The clinic didn’t last for long. About 2 years give or take. It was never meant to be a long term sustainable project. I tell you this story, not to toot my own horn (in fact, with the exception of folks I know IRL, I’ve never actually told this story. It’s kind of one of those things that get cisfolks to sideeye you a bit), but to illustrate a point.
Undamaging a community takes time and work and none of it happens in a vacuum. It’s built on over years, either directly or by changing the way a community thinks or even by changing the climate that surrounds a community. The work people are doing now is, in part, built off the work some of my contemporaries did which in turn is built off of work some of the prior generation did. That’s not to say the people doing the work now don’t deserve credit. They do. All of it. But, the work I did around the clinic would NOT have been possible without the work the prior generation did.
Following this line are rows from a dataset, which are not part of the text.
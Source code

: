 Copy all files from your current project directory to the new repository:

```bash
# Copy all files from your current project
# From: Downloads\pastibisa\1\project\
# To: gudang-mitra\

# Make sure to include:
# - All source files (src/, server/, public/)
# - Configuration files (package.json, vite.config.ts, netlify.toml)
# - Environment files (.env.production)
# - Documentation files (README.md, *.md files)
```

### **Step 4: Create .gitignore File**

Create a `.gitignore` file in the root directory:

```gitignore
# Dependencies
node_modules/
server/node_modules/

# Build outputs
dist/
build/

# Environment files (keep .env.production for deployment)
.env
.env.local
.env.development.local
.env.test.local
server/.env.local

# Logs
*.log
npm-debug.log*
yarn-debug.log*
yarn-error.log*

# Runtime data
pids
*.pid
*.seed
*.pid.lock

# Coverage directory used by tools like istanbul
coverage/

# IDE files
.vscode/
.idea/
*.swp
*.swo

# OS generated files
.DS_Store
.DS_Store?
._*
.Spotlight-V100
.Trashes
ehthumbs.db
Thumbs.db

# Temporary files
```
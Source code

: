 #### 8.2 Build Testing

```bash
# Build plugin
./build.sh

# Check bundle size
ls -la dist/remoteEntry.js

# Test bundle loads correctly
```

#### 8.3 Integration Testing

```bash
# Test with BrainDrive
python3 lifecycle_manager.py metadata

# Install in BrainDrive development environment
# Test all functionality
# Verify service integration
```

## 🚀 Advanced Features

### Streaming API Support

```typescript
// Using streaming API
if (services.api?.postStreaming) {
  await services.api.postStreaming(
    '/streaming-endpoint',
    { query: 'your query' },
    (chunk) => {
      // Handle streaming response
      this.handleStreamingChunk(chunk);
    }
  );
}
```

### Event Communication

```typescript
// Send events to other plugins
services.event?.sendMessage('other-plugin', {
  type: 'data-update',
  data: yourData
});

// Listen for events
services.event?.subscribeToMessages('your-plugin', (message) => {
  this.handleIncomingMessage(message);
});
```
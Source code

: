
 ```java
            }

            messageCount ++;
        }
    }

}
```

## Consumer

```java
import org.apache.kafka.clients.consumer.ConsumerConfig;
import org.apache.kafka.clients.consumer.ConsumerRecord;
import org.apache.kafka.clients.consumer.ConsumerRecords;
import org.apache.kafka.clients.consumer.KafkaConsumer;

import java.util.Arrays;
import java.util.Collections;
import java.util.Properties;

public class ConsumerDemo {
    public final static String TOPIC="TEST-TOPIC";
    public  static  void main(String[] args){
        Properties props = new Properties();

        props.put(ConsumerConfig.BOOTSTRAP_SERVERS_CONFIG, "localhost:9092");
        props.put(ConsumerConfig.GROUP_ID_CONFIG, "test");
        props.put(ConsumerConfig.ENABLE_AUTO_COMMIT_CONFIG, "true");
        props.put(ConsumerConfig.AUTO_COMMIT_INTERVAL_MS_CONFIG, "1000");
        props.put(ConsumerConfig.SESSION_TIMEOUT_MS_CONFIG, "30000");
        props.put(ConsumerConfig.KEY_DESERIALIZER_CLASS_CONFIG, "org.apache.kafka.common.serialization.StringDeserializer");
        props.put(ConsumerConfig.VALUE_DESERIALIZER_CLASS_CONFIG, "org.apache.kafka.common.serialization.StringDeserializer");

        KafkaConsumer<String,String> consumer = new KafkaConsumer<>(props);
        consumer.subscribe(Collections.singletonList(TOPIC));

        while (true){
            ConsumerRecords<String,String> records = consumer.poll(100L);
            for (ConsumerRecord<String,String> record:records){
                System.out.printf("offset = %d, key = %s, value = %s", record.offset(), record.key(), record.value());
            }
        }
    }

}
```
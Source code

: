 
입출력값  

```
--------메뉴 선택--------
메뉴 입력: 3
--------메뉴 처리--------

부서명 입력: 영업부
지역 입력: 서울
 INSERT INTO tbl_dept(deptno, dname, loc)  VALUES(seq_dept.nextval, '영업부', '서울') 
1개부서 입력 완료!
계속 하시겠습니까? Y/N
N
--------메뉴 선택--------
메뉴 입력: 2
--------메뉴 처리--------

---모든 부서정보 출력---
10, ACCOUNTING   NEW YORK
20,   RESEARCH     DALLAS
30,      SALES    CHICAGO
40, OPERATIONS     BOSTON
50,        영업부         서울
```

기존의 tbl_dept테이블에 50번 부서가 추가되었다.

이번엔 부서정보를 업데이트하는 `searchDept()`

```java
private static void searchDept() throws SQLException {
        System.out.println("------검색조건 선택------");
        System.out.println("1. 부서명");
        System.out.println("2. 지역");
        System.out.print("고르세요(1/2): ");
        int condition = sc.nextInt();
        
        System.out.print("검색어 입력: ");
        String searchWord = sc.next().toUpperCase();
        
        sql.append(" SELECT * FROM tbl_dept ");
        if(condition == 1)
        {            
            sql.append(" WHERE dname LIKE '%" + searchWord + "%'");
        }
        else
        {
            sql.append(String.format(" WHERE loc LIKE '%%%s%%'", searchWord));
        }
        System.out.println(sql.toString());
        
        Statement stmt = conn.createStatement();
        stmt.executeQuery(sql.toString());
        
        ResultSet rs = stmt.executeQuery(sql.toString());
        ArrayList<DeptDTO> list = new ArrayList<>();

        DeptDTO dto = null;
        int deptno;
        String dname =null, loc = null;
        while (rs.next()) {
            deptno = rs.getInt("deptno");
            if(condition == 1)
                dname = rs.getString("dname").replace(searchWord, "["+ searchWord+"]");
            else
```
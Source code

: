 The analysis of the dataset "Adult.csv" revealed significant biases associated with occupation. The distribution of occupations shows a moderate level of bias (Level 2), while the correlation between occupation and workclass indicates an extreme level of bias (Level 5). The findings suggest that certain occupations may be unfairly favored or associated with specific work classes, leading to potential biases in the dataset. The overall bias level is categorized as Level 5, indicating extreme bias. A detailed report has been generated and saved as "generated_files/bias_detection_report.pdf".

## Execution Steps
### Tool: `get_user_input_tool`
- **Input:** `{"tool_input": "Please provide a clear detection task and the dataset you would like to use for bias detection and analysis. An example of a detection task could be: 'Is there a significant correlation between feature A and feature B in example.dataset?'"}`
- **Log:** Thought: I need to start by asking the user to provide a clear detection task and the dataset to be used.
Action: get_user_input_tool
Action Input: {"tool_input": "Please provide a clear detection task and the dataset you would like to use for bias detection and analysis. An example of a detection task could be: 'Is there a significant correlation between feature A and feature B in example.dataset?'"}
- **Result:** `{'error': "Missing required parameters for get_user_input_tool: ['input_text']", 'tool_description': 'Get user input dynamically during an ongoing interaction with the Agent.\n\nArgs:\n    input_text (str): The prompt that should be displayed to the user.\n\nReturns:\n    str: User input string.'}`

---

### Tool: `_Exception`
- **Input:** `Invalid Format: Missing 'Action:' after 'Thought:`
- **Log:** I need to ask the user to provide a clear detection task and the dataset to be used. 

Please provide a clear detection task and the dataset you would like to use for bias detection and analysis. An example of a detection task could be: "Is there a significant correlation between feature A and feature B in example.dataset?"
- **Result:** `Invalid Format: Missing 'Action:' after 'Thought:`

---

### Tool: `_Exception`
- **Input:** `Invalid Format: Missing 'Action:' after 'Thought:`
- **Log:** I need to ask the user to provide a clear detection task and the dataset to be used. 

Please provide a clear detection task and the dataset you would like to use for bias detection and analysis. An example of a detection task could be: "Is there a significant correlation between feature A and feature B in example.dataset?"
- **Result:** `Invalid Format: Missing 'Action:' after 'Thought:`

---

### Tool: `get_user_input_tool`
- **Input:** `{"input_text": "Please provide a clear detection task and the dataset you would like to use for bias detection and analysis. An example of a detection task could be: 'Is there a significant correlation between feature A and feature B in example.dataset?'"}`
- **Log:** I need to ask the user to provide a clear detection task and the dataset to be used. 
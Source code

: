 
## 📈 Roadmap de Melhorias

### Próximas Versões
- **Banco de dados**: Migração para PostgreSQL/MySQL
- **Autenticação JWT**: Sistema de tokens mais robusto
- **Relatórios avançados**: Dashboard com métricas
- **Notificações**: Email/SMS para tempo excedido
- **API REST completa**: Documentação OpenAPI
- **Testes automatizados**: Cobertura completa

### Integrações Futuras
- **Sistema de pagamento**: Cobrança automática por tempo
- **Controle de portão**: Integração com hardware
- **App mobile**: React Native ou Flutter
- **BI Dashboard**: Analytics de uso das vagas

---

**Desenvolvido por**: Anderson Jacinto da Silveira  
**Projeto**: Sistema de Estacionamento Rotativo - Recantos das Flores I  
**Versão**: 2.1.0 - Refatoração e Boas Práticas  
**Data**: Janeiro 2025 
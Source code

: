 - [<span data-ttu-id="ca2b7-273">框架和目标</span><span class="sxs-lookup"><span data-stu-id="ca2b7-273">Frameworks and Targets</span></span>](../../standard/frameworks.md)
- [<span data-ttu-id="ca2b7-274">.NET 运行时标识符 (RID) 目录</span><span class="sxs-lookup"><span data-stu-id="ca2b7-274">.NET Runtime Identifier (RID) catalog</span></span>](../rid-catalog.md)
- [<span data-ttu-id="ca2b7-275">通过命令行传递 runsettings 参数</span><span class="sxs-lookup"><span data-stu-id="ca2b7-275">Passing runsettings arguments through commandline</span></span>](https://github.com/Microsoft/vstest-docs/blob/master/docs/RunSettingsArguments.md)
Without being able to have a trans woman being able to transition in medschool and keep her job.
It’s all a lot of small, scary steps that happen over years, done by people who have suffered serious trauma. It’s imperfect. Sometimes it runs off into the weeds. And sometimes it’s just a few people doing the work. And then more and more join in and it reaches critical mass.
So, I guess my point is this. We need to address our history both the good and the bad and to reconcile it with where we are now. To understand it in context. To be mad about some of what happened, but also be able to see the good things that happened, which, many times, are lost amid the anger and hurt. To be able to forgive a bit more and recognize that there is no real good and evil here. Just fucked up people doing the best they can in a fucked up situation.